Problem description — Each entry should be copied as it stands, leaving the pictures behind.

Data records:
=== Section Start ===

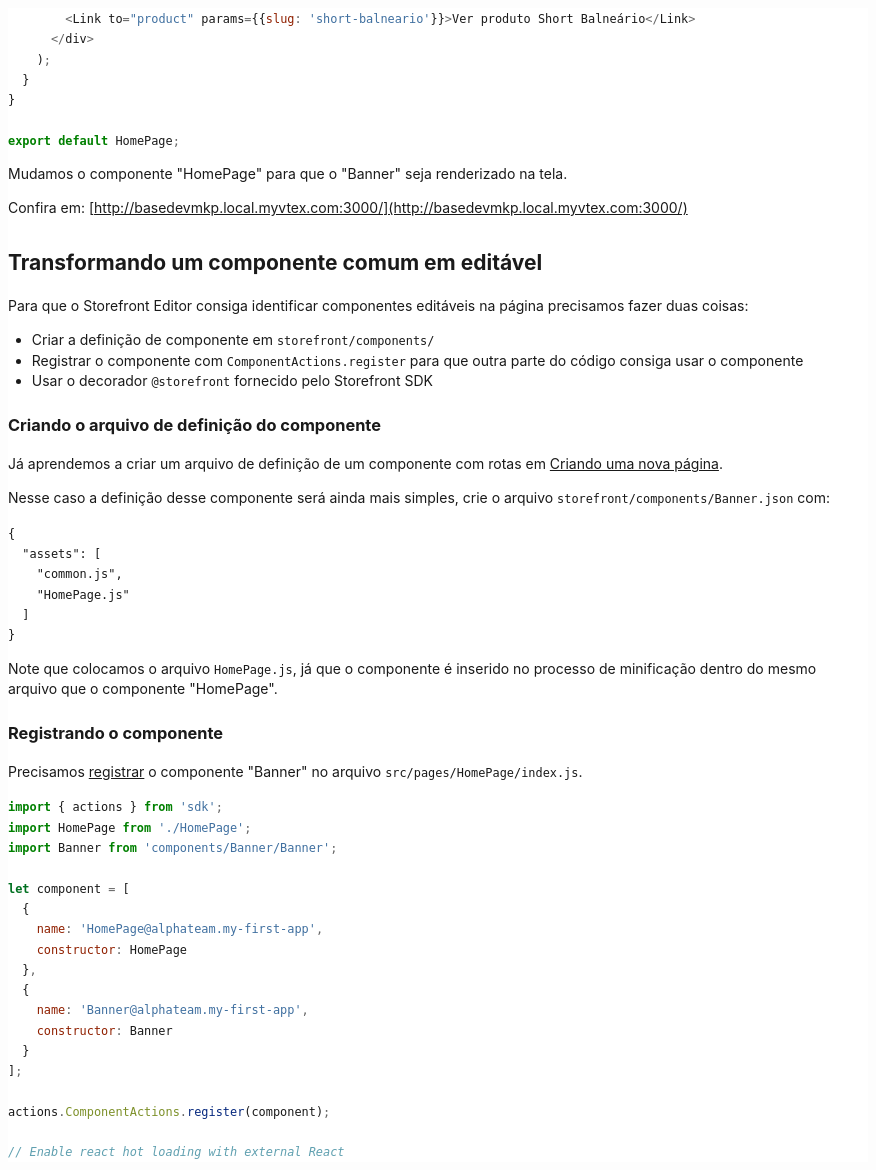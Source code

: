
 ```js
        <Link to="product" params={{slug: 'short-balneario'}}>Ver produto Short Balneário</Link>
      </div>
    );
  }
}

export default HomePage;
```

Mudamos o componente "HomePage" para que o "Banner" seja renderizado na tela.

Confira em: [http://basedevmkp.local.myvtex.com:3000/](http://basedevmkp.local.myvtex.com:3000/)

## Transformando um componente comum em editável

Para que o Storefront Editor consiga identificar componentes editáveis na página precisamos fazer duas coisas:

- Criar a definição de componente em `storefront/components/`
- Registrar o componente com `ComponentActions.register` para que outra parte do código consiga usar o componente
- Usar o decorador `@storefront` fornecido pelo Storefront SDK

### Criando o arquivo de definição do componente

Já aprendemos a criar um arquivo de definição de um componente com rotas em [Criando uma nova página](3-criando-uma-nova-pagina.md#criando-o-arquivo-de-definição-do-componente).

Nesse caso a definição desse componente será ainda mais simples, crie o arquivo `storefront/components/Banner.json` com:

```
{
  "assets": [
    "common.js",
    "HomePage.js"
  ]
}
```

Note que colocamos o arquivo `HomePage.js`, já que o componente é inserido no processo de minificação dentro do mesmo arquivo que o componente "HomePage".

### Registrando o componente

Precisamos [registrar](3-criando-uma-nova-pagina.md#registrando-um-componente) o componente "Banner" no arquivo `src/pages/HomePage/index.js`.

```js
import { actions } from 'sdk';
import HomePage from './HomePage';
import Banner from 'components/Banner/Banner';

let component = [
  {
    name: 'HomePage@alphateam.my-first-app',
    constructor: HomePage
  },
  {
    name: 'Banner@alphateam.my-first-app',
    constructor: Banner
  }
];

actions.ComponentActions.register(component);

// Enable react hot loading with external React
```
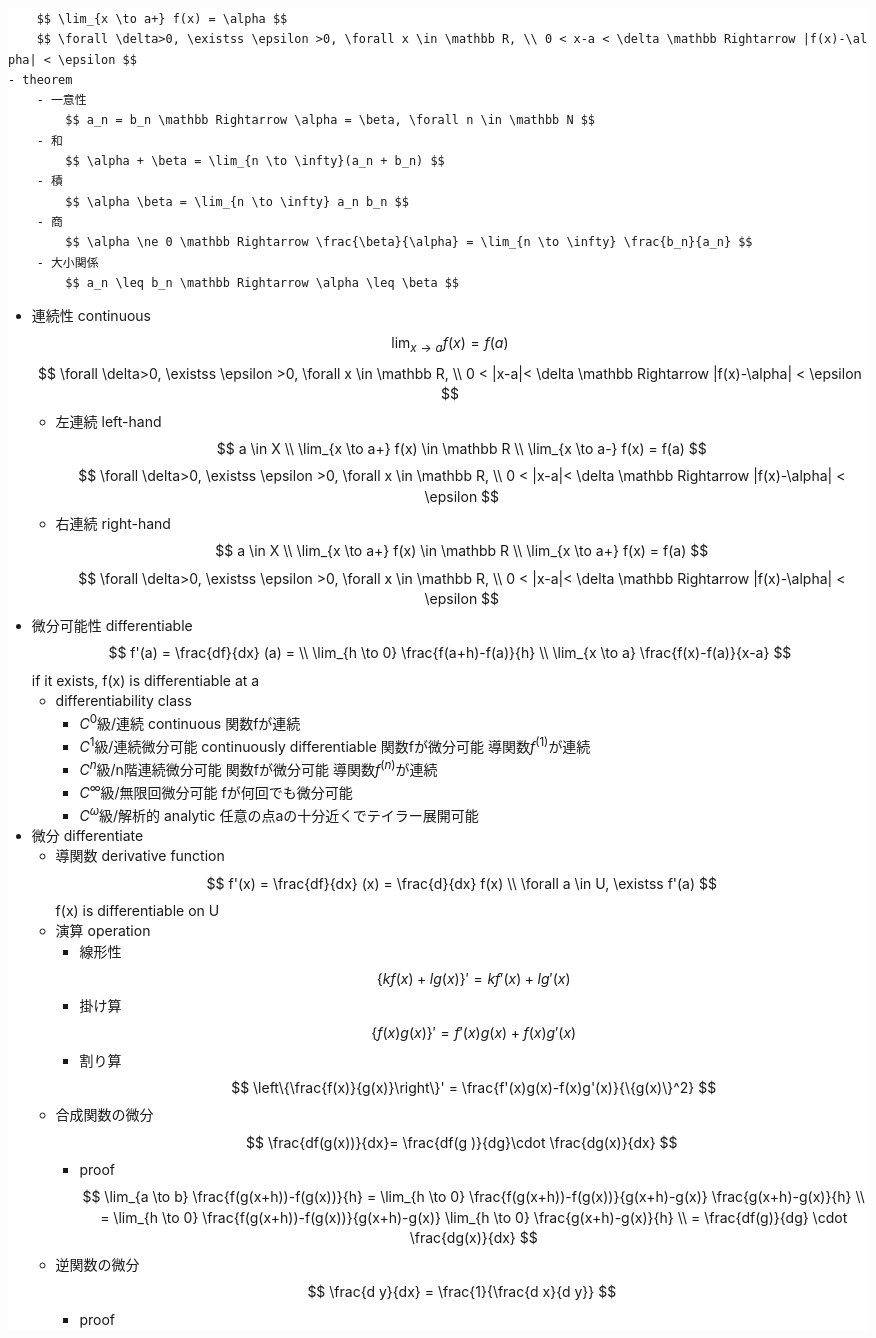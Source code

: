         $$ \lim_{x \to a+} f(x) = \alpha $$
        $$ \forall \delta>0, \existss \epsilon >0, \forall x \in \mathbb R, \\ 0 < x-a < \delta \mathbb Rightarrow |f(x)-\alpha| < \epsilon $$
    - theorem
        - 一意性
            $$ a_n = b_n \mathbb Rightarrow \alpha = \beta, \forall n \in \mathbb N $$
        - 和
            $$ \alpha + \beta = \lim_{n \to \infty}(a_n + b_n) $$
        - 積
            $$ \alpha \beta = \lim_{n \to \infty} a_n b_n $$
        - 商
            $$ \alpha \ne 0 \mathbb Rightarrow \frac{\beta}{\alpha} = \lim_{n \to \infty} \frac{b_n}{a_n} $$
        - 大小関係
            $$ a_n \leq b_n \mathbb Rightarrow \alpha \leq \beta $$
- 連続性 continuous
    $$ \lim_{x \to a} f(x) = f(a) $$
    $$ \forall \delta>0, \existss \epsilon >0, \forall x \in \mathbb R, \\ 0 < |x-a|< \delta \mathbb Rightarrow |f(x)-\alpha| < \epsilon $$
    - 左連続 left-hand
        $$ a \in X \\ \lim_{x \to a+} f(x) \in \mathbb R \\ \lim_{x \to a-} f(x) = f(a) $$
        $$ \forall \delta>0, \existss \epsilon >0, \forall x \in \mathbb R, \\ 0 < |x-a|< \delta \mathbb Rightarrow |f(x)-\alpha| < \epsilon $$
    - 右連続 right-hand
        $$ a \in X \\ \lim_{x \to a+} f(x) \in \mathbb R \\ \lim_{x \to a+} f(x) = f(a) $$
        $$ \forall \delta>0, \existss \epsilon >0, \forall x \in \mathbb R, \\ 0 < |x-a|< \delta \mathbb Rightarrow |f(x)-\alpha| < \epsilon $$
- 微分可能性 differentiable
    $$ f'(a) = \frac{df}{dx} (a) = \\ \lim_{h \to 0} \frac{f(a+h)-f(a)}{h} \\ \lim_{x \to a} \frac{f(x)-f(a)}{x-a} $$
    if it exists, f(x) is differentiable at a
    - differentiability class
        - $C^0$級/連続 continuous
            関数fが連続
        - $C^1$級/連続微分可能 continuously differentiable
            関数fが微分可能
            導関数$f^{(1)}$が連続
        - $C^n$級/n階連続微分可能
            関数fが微分可能
            導関数$f^{(n)}$が連続
        - $C^\infty$級/無限回微分可能
            fが何回でも微分可能
        - $C^\omega$級/解析的 analytic
            任意の点aの十分近くでテイラー展開可能
- 微分 differentiate
    - 導関数 derivative function
        $$ f'(x) = \frac{df}{dx} (x) = \frac{d}{dx} f(x) \\ \forall a \in U, \existss f'(a) $$
        f(x) is differentiable on U
    - 演算 operation
        - 線形性
            $$ \{kf(x)+lg(x)\}' = kf'(x)+lg'(x) $$
        - 掛け算
            $$ \{f(x)g(x)\}'=f'(x)g(x)+f(x)g'(x) $$
        - 割り算
            $$ \left\{\frac{f(x)}{g(x)}\right\}' = \frac{f'(x)g(x)-f(x)g'(x)}{\{g(x)\}^2} $$
    - 合成関数の微分
        $$ \frac{df(g(x))}{dx}= \frac{df(g )}{dg}\cdot \frac{dg(x)}{dx} $$
        - proof
            $$ \lim_{a \to b} \frac{f(g(x+h))-f(g(x))}{h} = \lim_{h \to 0} \frac{f(g(x+h))-f(g(x))}{g(x+h)-g(x)} \frac{g(x+h)-g(x)}{h} \\ = \lim_{h \to 0} \frac{f(g(x+h))-f(g(x))}{g(x+h)-g(x)} \lim_{h \to 0} \frac{g(x+h)-g(x)}{h} \\ = \frac{df(g)}{dg} \cdot \frac{dg(x)}{dx} $$
    - 逆関数の微分
        $$ \frac{d y}{dx} = \frac{1}{\frac{d x}{d y}} $$
        - proof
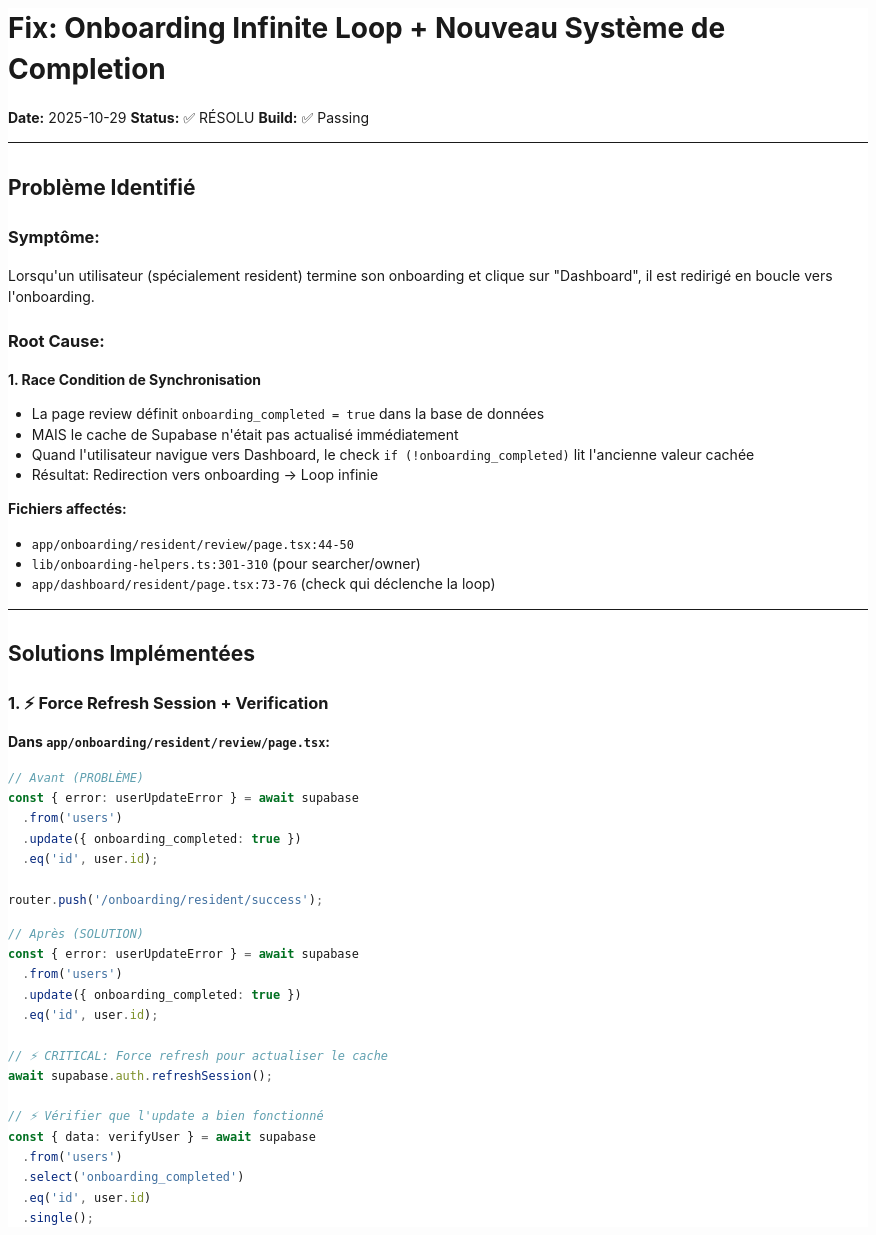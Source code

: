 # Fix: Onboarding Infinite Loop + Nouveau Système de Completion

**Date:** 2025-10-29
**Status:** ✅ RÉSOLU
**Build:** ✅ Passing

---

## Problème Identifié

### Symptôme:
Lorsqu'un utilisateur (spécialement resident) termine son onboarding et clique sur "Dashboard", il est redirigé en boucle vers l'onboarding.

### Root Cause:

**1. Race Condition de Synchronisation**
- La page review définit `onboarding_completed = true` dans la base de données
- MAIS le cache de Supabase n'était pas actualisé immédiatement
- Quand l'utilisateur navigue vers Dashboard, le check `if (!onboarding_completed)` lit l'ancienne valeur cachée
- Résultat: Redirection vers onboarding → Loop infinie

**Fichiers affectés:**
- `app/onboarding/resident/review/page.tsx:44-50`
- `lib/onboarding-helpers.ts:301-310` (pour searcher/owner)
- `app/dashboard/resident/page.tsx:73-76` (check qui déclenche la loop)

---

## Solutions Implémentées

### 1. ⚡ Force Refresh Session + Verification

**Dans `app/onboarding/resident/review/page.tsx`:**

```typescript
// Avant (PROBLÈME)
const { error: userUpdateError } = await supabase
  .from('users')
  .update({ onboarding_completed: true })
  .eq('id', user.id);

router.push('/onboarding/resident/success');
```

```typescript
// Après (SOLUTION)
const { error: userUpdateError } = await supabase
  .from('users')
  .update({ onboarding_completed: true })
  .eq('id', user.id);

// ⚡ CRITICAL: Force refresh pour actualiser le cache
await supabase.auth.refreshSession();

// ⚡ Vérifier que l'update a bien fonctionné
const { data: verifyUser } = await supabase
  .from('users')
  .select('onboarding_completed')
  .eq('id', user.id)
  .single();

```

=== Section End ===

Solution to this exercise —
Source code

:
 ```js
        <Link to="product" params={{slug: 'short-balneario'}}>Ver produto Short Balneário</Link>
      </div>
    );
  }
}

export default HomePage;
```

Mudamos o componente "HomePage" para que o "Banner" seja renderizado na tela.

Confira em: [http://basedevmkp.local.myvtex.com:3000/](http://basedevmkp.local.myvtex.com:3000/)

## Transformando um componente comum em editável

Para que o Storefront Editor consiga identificar componentes editáveis na página precisamos fazer duas coisas:

- Criar a definição de componente em `storefront/components/`
- Registrar o componente com `ComponentActions.register` para que outra parte do código consiga usar o componente
- Usar o decorador `@storefront` fornecido pelo Storefront SDK

### Criando o arquivo de definição do componente

Já aprendemos a criar um arquivo de definição de um componente com rotas em [Criando uma nova página](3-criando-uma-nova-pagina.md#criando-o-arquivo-de-definição-do-componente).

Nesse caso a definição desse componente será ainda mais simples, crie o arquivo `storefront/components/Banner.json` com:

```
{
  "assets": [
    "common.js",
    "HomePage.js"
  ]
}
```

Note que colocamos o arquivo `HomePage.js`, já que o componente é inserido no processo de minificação dentro do mesmo arquivo que o componente "HomePage".

### Registrando o componente

Precisamos [registrar](3-criando-uma-nova-pagina.md#registrando-um-componente) o componente "Banner" no arquivo `src/pages/HomePage/index.js`.

```js
import { actions } from 'sdk';
import HomePage from './HomePage';
import Banner from 'components/Banner/Banner';

let component = [
  {
    name: 'HomePage@alphateam.my-first-app',
    constructor: HomePage
  },
  {
    name: 'Banner@alphateam.my-first-app',
    constructor: Banner
  }
];

actions.ComponentActions.register(component);

// Enable react hot loading with external React
```
Source code

:         $$ \lim_{x \to a+} f(x) = \alpha $$
        $$ \forall \delta>0, \existss \epsilon >0, \forall x \in \mathbb R, \\ 0 < x-a < \delta \mathbb Rightarrow |f(x)-\alpha| < \epsilon $$
    - theorem
        - 一意性
            $$ a_n = b_n \mathbb Rightarrow \alpha = \beta, \forall n \in \mathbb N $$
        - 和
            $$ \alpha + \beta = \lim_{n \to \infty}(a_n + b_n) $$
        - 積
            $$ \alpha \beta = \lim_{n \to \infty} a_n b_n $$
        - 商
            $$ \alpha \ne 0 \mathbb Rightarrow \frac{\beta}{\alpha} = \lim_{n \to \infty} \frac{b_n}{a_n} $$
        - 大小関係
            $$ a_n \leq b_n \mathbb Rightarrow \alpha \leq \beta $$
- 連続性 continuous
    $$ \lim_{x \to a} f(x) = f(a) $$
    $$ \forall \delta>0, \existss \epsilon >0, \forall x \in \mathbb R, \\ 0 < |x-a|< \delta \mathbb Rightarrow |f(x)-\alpha| < \epsilon $$
    - 左連続 left-hand
        $$ a \in X \\ \lim_{x \to a+} f(x) \in \mathbb R \\ \lim_{x \to a-} f(x) = f(a) $$
        $$ \forall \delta>0, \existss \epsilon >0, \forall x \in \mathbb R, \\ 0 < |x-a|< \delta \mathbb Rightarrow |f(x)-\alpha| < \epsilon $$
    - 右連続 right-hand
        $$ a \in X \\ \lim_{x \to a+} f(x) \in \mathbb R \\ \lim_{x \to a+} f(x) = f(a) $$
        $$ \forall \delta>0, \existss \epsilon >0, \forall x \in \mathbb R, \\ 0 < |x-a|< \delta \mathbb Rightarrow |f(x)-\alpha| < \epsilon $$
- 微分可能性 differentiable
    $$ f'(a) = \frac{df}{dx} (a) = \\ \lim_{h \to 0} \frac{f(a+h)-f(a)}{h} \\ \lim_{x \to a} \frac{f(x)-f(a)}{x-a} $$
    if it exists, f(x) is differentiable at a
    - differentiability class
        - $C^0$級/連続 continuous
            関数fが連続
        - $C^1$級/連続微分可能 continuously differentiable
            関数fが微分可能
            導関数$f^{(1)}$が連続
        - $C^n$級/n階連続微分可能
            関数fが微分可能
            導関数$f^{(n)}$が連続
        - $C^\infty$級/無限回微分可能
            fが何回でも微分可能
        - $C^\omega$級/解析的 analytic
            任意の点aの十分近くでテイラー展開可能
- 微分 differentiate
    - 導関数 derivative function
        $$ f'(x) = \frac{df}{dx} (x) = \frac{d}{dx} f(x) \\ \forall a \in U, \existss f'(a) $$
        f(x) is differentiable on U
    - 演算 operation
        - 線形性
            $$ \{kf(x)+lg(x)\}' = kf'(x)+lg'(x) $$
        - 掛け算
            $$ \{f(x)g(x)\}'=f'(x)g(x)+f(x)g'(x) $$
        - 割り算
            $$ \left\{\frac{f(x)}{g(x)}\right\}' = \frac{f'(x)g(x)-f(x)g'(x)}{\{g(x)\}^2} $$
    - 合成関数の微分
        $$ \frac{df(g(x))}{dx}= \frac{df(g )}{dg}\cdot \frac{dg(x)}{dx} $$
        - proof
            $$ \lim_{a \to b} \frac{f(g(x+h))-f(g(x))}{h} = \lim_{h \to 0} \frac{f(g(x+h))-f(g(x))}{g(x+h)-g(x)} \frac{g(x+h)-g(x)}{h} \\ = \lim_{h \to 0} \frac{f(g(x+h))-f(g(x))}{g(x+h)-g(x)} \lim_{h \to 0} \frac{g(x+h)-g(x)}{h} \\ = \frac{df(g)}{dg} \cdot \frac{dg(x)}{dx} $$
    - 逆関数の微分
        $$ \frac{d y}{dx} = \frac{1}{\frac{d x}{d y}} $$
        - proof
Source code

: # Fix: Onboarding Infinite Loop + Nouveau Système de Completion

**Date:** 2025-10-29
**Status:** ✅ RÉSOLU
**Build:** ✅ Passing

---

## Problème Identifié

### Symptôme:
Lorsqu'un utilisateur (spécialement resident) termine son onboarding et clique sur "Dashboard", il est redirigé en boucle vers l'onboarding.

### Root Cause:

**1. Race Condition de Synchronisation**
- La page review définit `onboarding_completed = true` dans la base de données
- MAIS le cache de Supabase n'était pas actualisé immédiatement
- Quand l'utilisateur navigue vers Dashboard, le check `if (!onboarding_completed)` lit l'ancienne valeur cachée
- Résultat: Redirection vers onboarding → Loop infinie

**Fichiers affectés:**
- `app/onboarding/resident/review/page.tsx:44-50`
- `lib/onboarding-helpers.ts:301-310` (pour searcher/owner)
- `app/dashboard/resident/page.tsx:73-76` (check qui déclenche la loop)

---

## Solutions Implémentées

### 1. ⚡ Force Refresh Session + Verification

**Dans `app/onboarding/resident/review/page.tsx`:**

```typescript
// Avant (PROBLÈME)
const { error: userUpdateError } = await supabase
  .from('users')
  .update({ onboarding_completed: true })
  .eq('id', user.id);

router.push('/onboarding/resident/success');
```

```typescript
// Après (SOLUTION)
const { error: userUpdateError } = await supabase
  .from('users')
  .update({ onboarding_completed: true })
  .eq('id', user.id);

// ⚡ CRITICAL: Force refresh pour actualiser le cache
await supabase.auth.refreshSession();

// ⚡ Vérifier que l'update a bien fonctionné
const { data: verifyUser } = await supabase
  .from('users')
  .select('onboarding_completed')
  .eq('id', user.id)
  .single();

```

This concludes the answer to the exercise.